5 Be ye free from the love of money; content with such things as ye have: for himself hath said, I will in no wise fail thee, neither will I in any wise forsake thee. 6 So that with good courage we say, The Lord is my helper; I will not fear: What shall man do unto me?
Matthew Henry's Commentary on Hebrews 13:5-6
Commentary on Hebrews 13:1-6
(Read Hebrews 13:1-6)
The design of Christ in giving himself for us, is, that he may purchase to himself a peculiar people, zealous of good works; and true religion is the strongest bond of friendship. Here are earnest exhortations to several Christian duties, especially contentment. The sin opposed to this grace and duty is covetousness, an over-eager desire for the wealth of this world, with envy of those who have more than ourselves. Having treasures in heaven, we may be content with mean things here. Those who cannot be so, would not be content though God raised their condition. Adam was in paradise, yet not contented; some angels in heaven were not contented; but the apostle Paul, though abased and empty, had learned in every state, in any state, to be content. Christians have reason to be contented with their present lot.

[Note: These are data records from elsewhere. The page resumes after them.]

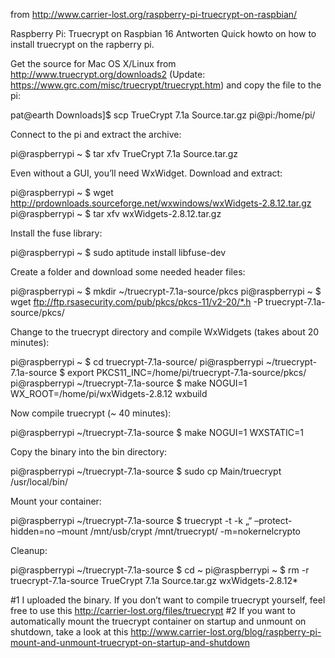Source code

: from http://www.carrier-lost.org/raspberry-pi-truecrypt-on-raspbian/

Raspberry Pi: Truecrypt on Raspbian
16 Antworten
Quick howto on how to install truecrypt on the rapberry pi.

Get the source for Mac OS X/Linux from http://www.truecrypt.org/downloads2 (Update: https://www.grc.com/misc/truecrypt/truecrypt.htm) and copy the file to the pi:

pat@earth Downloads]$ scp TrueCrypt 7.1a Source.tar.gz pi@pi:/home/pi/

Connect to the pi and extract the archive:

pi@raspberrypi ~ $ tar xfv TrueCrypt 7.1a Source.tar.gz

Even without a GUI, you’ll need WxWidget. Download and extract:

pi@raspberrypi ~ $ wget http://prdownloads.sourceforge.net/wxwindows/wxWidgets-2.8.12.tar.gz
pi@raspberrypi ~ $ tar xfv wxWidgets-2.8.12.tar.gz

Install the fuse library:

pi@raspberrypi ~ $ sudo aptitude install libfuse-dev

Create a folder and download some needed header files:

pi@raspberrypi ~ $ mkdir ~/truecrypt-7.1a-source/pkcs
pi@raspberrypi ~ $ wget ftp://ftp.rsasecurity.com/pub/pkcs/pkcs-11/v2-20/*.h -P truecrypt-7.1a-source/pkcs/

Change to the truecrypt directory and compile WxWidgets (takes about 20 minutes):

pi@raspberrypi ~ $ cd truecrypt-7.1a-source/
pi@raspberrypi ~/truecrypt-7.1a-source $ export PKCS11_INC=/home/pi/truecrypt-7.1a-source/pkcs/
pi@raspberrypi ~/truecrypt-7.1a-source $ make NOGUI=1 WX_ROOT=/home/pi/wxWidgets-2.8.12 wxbuild

Now compile truecrypt (~ 40 minutes):

pi@raspberrypi ~/truecrypt-7.1a-source $ make NOGUI=1 WXSTATIC=1

Copy the binary into the bin directory:

pi@raspberrypi ~/truecrypt-7.1a-source $ sudo cp Main/truecrypt /usr/local/bin/

Mount your container:

pi@raspberrypi ~/truecrypt-7.1a-source $ truecrypt -t -k „“ –protect-hidden=no –mount /mnt/usb/crypt /mnt/truecrypt/ -m=nokernelcrypto

Cleanup:

pi@raspberrypi ~/truecrypt-7.1a-source $ cd ~
pi@raspberrypi ~ $ rm -r truecrypt-7.1a-source TrueCrypt 7.1a Source.tar.gz wxWidgets-2.8.12*

#1 I uploaded the binary. If you don’t want to compile truecrypt yourself, feel free to use this http://carrier-lost.org/files/truecrypt
#2 If you want to automatically mount the truecrypt container on startup and unmount on shutdown, take a look at this http://www.carrier-lost.org/blog/raspberry-pi-mount-and-unmount-truecrypt-on-startup-and-shutdown
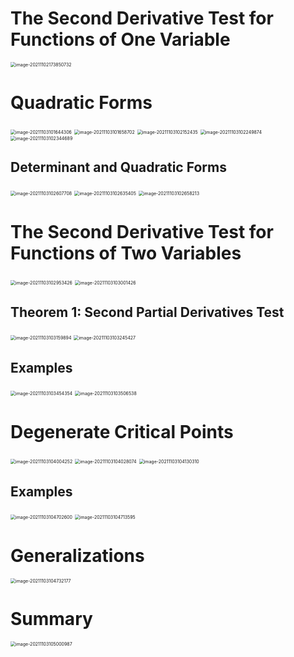 # The Second Derivative Test for Functions of One Variable

<img src="D:\dev\AllNote\.mdnote\assets\image-20211102173850732.png" alt="image-20211102173850732" style="zoom:50%;" />

# Quadratic Forms

<img src="D:\dev\AllNote\.mdnote\assets\image-20211103101644306.png" alt="image-20211103101644306" style="zoom:50%;" />

<img src="D:\dev\AllNote\.mdnote\assets\image-20211103101658702.png" alt="image-20211103101658702" style="zoom:50%;" />

<img src="D:\dev\AllNote\.mdnote\assets\image-20211103102152435.png" alt="image-20211103102152435" style="zoom:50%;" />

<img src="D:\dev\AllNote\.mdnote\assets\image-20211103102249874.png" alt="image-20211103102249874" style="zoom:50%;" />

<img src="D:\dev\AllNote\.mdnote\assets\image-20211103102344689.png" alt="image-20211103102344689" style="zoom:50%;" />

## Determinant and Quadratic Forms

<img src="D:\dev\AllNote\.mdnote\assets\image-20211103102607708.png" alt="image-20211103102607708" style="zoom:50%;" />

<img src="D:\dev\AllNote\.mdnote\assets\image-20211103102635405.png" alt="image-20211103102635405" style="zoom:50%;" />

<img src="D:\dev\AllNote\.mdnote\assets\image-20211103102658213.png" alt="image-20211103102658213" style="zoom:50%;" />

# The Second Derivative Test for Functions of Two Variables

<img src="D:\dev\AllNote\.mdnote\assets\image-20211103102953426.png" alt="image-20211103102953426" style="zoom:50%;" />

<img src="D:\dev\AllNote\.mdnote\assets\image-20211103103001426.png" alt="image-20211103103001426" style="zoom:50%;" />

## Theorem 1: Second Partial Derivatives Test

<img src="D:\dev\AllNote\.mdnote\assets\image-20211103103159894.png" alt="image-20211103103159894" style="zoom:50%;" />

<img src="D:\dev\AllNote\.mdnote\assets\image-20211103103245427.png" alt="image-20211103103245427" style="zoom:50%;" />

## Examples

<img src="D:\dev\AllNote\.mdnote\assets\image-20211103103454354.png" alt="image-20211103103454354" style="zoom:50%;" />

<img src="D:\dev\AllNote\.mdnote\assets\image-20211103103506538.png" alt="image-20211103103506538" style="zoom:50%;" />

# Degenerate Critical Points

<img src="D:\dev\AllNote\.mdnote\assets\image-20211103104004252.png" alt="image-20211103104004252" style="zoom:50%;" />

<img src="D:\dev\AllNote\.mdnote\assets\image-20211103104028074.png" alt="image-20211103104028074" style="zoom:50%;" />

<img src="D:\dev\AllNote\.mdnote\assets\image-20211103104130310.png" alt="image-20211103104130310" style="zoom:50%;" />

## Examples

<img src="D:\dev\AllNote\.mdnote\assets\image-20211103104702600.png" alt="image-20211103104702600" style="zoom:50%;" />

<img src="D:\dev\AllNote\.mdnote\assets\image-20211103104713595.png" alt="image-20211103104713595" style="zoom:50%;" />

# Generalizations

<img src="D:\dev\AllNote\.mdnote\assets\image-20211103104732177.png" alt="image-20211103104732177" style="zoom:50%;" />

# Summary

<img src="D:\dev\AllNote\.mdnote\assets\image-20211103105000987.png" alt="image-20211103105000987" style="zoom:50%;" />
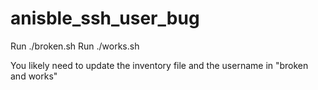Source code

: # anisble_ssh_user_bug

Run ./broken.sh
Run ./works.sh

You likely need to update the inventory file and the username in "broken and works"
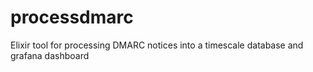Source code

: # processdmarc
Elixir tool for processing DMARC notices into a timescale database and grafana dashboard
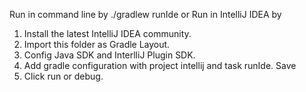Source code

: Run in command line by
./gradlew runIde
or
Run in IntelliJ IDEA by
1. Install the latest IntelliJ IDEA community.
2. Import this folder as Gradle Layout.
3. Config Java SDK and InterlliJ Plugin SDK.
4. Add gradle configuration with project intellij and task runIde. Save
5. Click run or debug.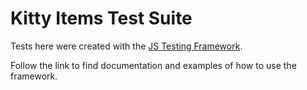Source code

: # Kitty Items Test Suite

Tests here were created with the [JS Testing Framework](https://github.com/onflow/flow-js-testing).

Follow the link to find documentation and examples of how to use the framework.
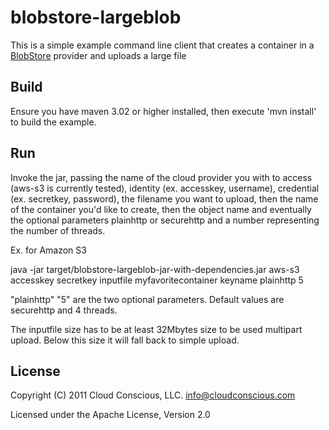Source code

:# blobstore-largeblob

This is a simple example command line client that creates a container in a [BlobStore](http://code.google.com/p/jclouds/wiki/BlobStore) provider and uploads a large file

## Build

Ensure you have maven 3.02 or higher installed, then execute 'mvn install' to build the example.

## Run

Invoke the jar, passing the name of the cloud provider you with to access (aws-s3 is currently tested), identity (ex. accesskey, username), credential (ex. secretkey, password), the filename you want to upload, then the name of the container you'd like to create, then the object name and eventually the optional parameters plainhttp or securehttp and a number representing the number of threads.

Ex. for Amazon S3

java -jar target/blobstore-largeblob-jar-with-dependencies.jar aws-s3 accesskey secretkey inputfile myfavoritecontainer keyname plainhttp 5

"plainhttp" "5" are the two optional parameters. Default values are securehttp and 4 threads.

The inputfile size has to be at least 32Mbytes size to be used multipart upload. Below this size it will fall back to simple upload. 

## License

Copyright (C) 2011 Cloud Conscious, LLC. <info@cloudconscious.com>

Licensed under the Apache License, Version 2.0 
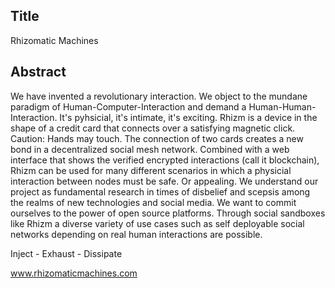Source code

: ## Title

Rhizomatic Machines

## Abstract

We have invented a revolutionary interaction. We object to the mundane paradigm of Human-Computer-Interaction and demand a Human-Human-Interaction. It's pyhsicial, it's intimate, it's exciting. Rhizm is a device in the shape of a credit card that connects over a satisfying magnetic click. Caution: Hands may touch. The connection of two cards creates a new bond in a decentralized social mesh network. Combined with a web interface that shows the verified encrypted interactions (call it blockchain), Rhizm can be used for many different scenarios in which a physicial interaction between nodes must be safe. Or appealing. We understand our project as fundamental research in times of disbelief and scepsis among the realms of new technologies and social media. We want to commit ourselves to the power of open source platforms. Through social sandboxes like Rhizm a diverse variety of use cases such as self deployable social networks depending on real human interactions are possible.

Inject - Exhaust - Dissipate

www.rhizomaticmachines.com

This promise contains the sum and substance of all the promises; "I will never, no, never leave thee, no, never forsake thee." In the original there are no less than five negatives put together, to confirm the promise: the true believer shall have the gracious presence of God with him, in life, at death, and for ever. Men can do nothing against God, and God can make all that men do against his people, to turn to their good.